• [About this exercise]:
In the data below, find every line with the string "leftClick" and pull it out.

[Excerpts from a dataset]
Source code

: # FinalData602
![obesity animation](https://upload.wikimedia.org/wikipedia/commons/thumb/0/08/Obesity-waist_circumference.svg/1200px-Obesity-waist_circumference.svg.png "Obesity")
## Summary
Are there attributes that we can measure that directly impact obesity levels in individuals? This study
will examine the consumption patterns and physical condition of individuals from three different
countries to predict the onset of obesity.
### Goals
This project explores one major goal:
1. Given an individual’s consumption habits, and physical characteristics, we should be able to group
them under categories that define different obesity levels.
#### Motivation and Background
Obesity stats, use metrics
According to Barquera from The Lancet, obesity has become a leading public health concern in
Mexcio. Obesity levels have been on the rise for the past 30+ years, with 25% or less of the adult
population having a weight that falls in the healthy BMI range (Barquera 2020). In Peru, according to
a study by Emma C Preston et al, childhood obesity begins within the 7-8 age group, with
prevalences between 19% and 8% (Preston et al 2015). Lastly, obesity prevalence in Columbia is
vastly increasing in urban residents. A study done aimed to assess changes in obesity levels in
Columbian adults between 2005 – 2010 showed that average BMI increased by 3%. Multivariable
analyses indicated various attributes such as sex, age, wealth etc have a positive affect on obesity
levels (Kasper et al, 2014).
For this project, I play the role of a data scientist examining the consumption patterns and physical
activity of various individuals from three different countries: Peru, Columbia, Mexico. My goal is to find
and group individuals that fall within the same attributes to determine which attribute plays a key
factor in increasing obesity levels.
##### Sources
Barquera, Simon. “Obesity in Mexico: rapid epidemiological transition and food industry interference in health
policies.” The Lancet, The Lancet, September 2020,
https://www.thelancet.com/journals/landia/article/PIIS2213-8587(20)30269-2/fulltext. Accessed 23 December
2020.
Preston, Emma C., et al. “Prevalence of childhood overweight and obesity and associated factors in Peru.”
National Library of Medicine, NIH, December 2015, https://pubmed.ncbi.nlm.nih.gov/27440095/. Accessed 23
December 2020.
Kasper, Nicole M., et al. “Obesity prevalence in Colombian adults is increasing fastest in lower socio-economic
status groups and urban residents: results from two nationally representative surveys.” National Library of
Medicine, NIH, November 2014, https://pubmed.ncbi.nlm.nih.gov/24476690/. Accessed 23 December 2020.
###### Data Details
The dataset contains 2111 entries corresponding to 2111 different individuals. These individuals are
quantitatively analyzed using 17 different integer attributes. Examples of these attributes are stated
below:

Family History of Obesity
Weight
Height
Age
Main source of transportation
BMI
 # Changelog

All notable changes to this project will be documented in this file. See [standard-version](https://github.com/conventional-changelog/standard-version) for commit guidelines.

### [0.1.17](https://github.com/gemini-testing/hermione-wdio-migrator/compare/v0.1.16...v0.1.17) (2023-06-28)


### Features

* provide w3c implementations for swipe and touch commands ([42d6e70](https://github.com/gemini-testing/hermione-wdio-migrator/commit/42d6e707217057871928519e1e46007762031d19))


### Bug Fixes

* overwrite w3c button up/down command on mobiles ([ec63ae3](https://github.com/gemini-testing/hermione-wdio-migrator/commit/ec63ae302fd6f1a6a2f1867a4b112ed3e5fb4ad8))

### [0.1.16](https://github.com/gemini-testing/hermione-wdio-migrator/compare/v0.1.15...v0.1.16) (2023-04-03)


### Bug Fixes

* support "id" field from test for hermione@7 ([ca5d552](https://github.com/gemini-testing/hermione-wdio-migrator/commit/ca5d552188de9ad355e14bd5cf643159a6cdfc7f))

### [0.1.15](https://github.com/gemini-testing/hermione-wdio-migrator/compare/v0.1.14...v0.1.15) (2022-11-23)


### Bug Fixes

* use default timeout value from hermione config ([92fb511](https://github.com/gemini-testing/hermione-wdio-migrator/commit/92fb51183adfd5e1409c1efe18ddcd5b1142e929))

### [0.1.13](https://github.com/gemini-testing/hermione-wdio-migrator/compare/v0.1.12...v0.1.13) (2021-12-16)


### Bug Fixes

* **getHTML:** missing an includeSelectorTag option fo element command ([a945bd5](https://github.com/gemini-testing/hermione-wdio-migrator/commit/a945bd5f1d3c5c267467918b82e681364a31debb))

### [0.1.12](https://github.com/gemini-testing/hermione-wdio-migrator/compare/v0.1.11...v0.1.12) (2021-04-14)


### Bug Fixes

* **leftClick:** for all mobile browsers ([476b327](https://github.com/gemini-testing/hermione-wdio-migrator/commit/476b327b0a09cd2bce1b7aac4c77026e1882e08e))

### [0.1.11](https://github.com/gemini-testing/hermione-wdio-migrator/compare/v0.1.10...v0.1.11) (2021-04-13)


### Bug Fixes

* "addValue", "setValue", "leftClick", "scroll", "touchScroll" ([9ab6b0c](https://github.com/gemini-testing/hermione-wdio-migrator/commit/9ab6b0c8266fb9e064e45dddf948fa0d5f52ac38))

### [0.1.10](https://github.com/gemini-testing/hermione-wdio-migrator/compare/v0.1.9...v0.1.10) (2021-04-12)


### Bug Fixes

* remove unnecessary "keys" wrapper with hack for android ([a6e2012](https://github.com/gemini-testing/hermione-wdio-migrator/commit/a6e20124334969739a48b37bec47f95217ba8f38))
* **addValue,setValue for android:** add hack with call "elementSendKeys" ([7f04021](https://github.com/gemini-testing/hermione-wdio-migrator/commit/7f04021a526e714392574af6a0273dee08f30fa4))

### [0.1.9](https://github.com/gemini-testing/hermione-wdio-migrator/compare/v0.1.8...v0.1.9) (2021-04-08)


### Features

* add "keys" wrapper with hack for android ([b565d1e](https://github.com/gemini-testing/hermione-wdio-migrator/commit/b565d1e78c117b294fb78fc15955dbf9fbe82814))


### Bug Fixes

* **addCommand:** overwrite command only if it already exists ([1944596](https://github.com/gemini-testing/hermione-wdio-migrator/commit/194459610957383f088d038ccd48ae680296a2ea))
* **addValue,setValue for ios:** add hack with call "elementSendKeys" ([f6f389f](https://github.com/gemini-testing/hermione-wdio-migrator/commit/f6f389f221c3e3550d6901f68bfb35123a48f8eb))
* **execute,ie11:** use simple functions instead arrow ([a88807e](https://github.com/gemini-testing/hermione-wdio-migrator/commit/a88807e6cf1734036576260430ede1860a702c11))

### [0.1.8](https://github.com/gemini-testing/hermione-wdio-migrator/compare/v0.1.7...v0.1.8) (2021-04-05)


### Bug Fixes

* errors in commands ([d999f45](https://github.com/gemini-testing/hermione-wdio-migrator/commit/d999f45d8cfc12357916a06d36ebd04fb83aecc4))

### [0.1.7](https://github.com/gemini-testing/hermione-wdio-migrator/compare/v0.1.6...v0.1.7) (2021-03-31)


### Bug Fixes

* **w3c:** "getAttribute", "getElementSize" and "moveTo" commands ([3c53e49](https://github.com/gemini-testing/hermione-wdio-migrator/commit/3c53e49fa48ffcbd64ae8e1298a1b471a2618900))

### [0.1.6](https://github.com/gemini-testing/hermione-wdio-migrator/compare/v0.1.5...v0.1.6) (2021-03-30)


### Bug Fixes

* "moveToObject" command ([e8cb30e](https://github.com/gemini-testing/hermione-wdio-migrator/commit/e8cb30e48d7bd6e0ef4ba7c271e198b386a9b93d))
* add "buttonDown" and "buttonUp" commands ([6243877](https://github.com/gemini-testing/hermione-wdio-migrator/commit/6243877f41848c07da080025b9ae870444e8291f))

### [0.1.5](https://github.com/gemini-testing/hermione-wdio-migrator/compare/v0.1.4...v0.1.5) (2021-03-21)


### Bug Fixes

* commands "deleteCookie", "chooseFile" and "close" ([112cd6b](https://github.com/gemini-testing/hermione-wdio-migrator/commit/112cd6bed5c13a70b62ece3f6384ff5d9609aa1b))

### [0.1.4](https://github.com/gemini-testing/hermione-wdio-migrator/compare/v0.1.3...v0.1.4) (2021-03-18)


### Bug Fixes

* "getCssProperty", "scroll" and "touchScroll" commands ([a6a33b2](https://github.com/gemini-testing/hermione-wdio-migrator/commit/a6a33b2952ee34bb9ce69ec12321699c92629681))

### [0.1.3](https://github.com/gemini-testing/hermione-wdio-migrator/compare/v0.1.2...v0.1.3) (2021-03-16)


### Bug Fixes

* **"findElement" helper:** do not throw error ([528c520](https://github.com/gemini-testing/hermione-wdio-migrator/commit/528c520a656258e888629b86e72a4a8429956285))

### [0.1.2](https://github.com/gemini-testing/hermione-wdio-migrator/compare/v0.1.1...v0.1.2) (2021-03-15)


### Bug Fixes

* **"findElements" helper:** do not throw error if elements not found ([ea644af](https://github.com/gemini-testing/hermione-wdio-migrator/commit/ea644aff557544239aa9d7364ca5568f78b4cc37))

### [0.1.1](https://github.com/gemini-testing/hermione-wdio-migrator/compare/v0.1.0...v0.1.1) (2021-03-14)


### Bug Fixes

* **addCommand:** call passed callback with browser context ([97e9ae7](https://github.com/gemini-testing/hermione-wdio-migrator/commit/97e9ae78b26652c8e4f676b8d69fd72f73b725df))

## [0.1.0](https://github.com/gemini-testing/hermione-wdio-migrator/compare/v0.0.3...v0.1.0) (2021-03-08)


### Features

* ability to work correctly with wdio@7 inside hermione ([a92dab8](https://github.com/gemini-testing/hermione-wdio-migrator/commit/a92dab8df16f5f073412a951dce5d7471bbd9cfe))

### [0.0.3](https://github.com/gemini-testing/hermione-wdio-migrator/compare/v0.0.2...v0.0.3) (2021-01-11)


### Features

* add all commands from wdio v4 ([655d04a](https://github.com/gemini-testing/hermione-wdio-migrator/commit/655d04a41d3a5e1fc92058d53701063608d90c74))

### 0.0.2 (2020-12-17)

• [Worked solution]:
* **leftClick:** for all mobile browsers ([476b327](https://github.com/gemini-testing/hermione-wdio-migrator/commit/476b327b0a09cd2bce1b7aac4c77026e1882e08e))
* "addValue", "setValue", "leftClick", "scroll", "touchScroll" ([9ab6b0c](https://github.com/gemini-testing/hermione-wdio-migrator/commit/9ab6b0c8266fb9e064e45dddf948fa0d5f52ac38))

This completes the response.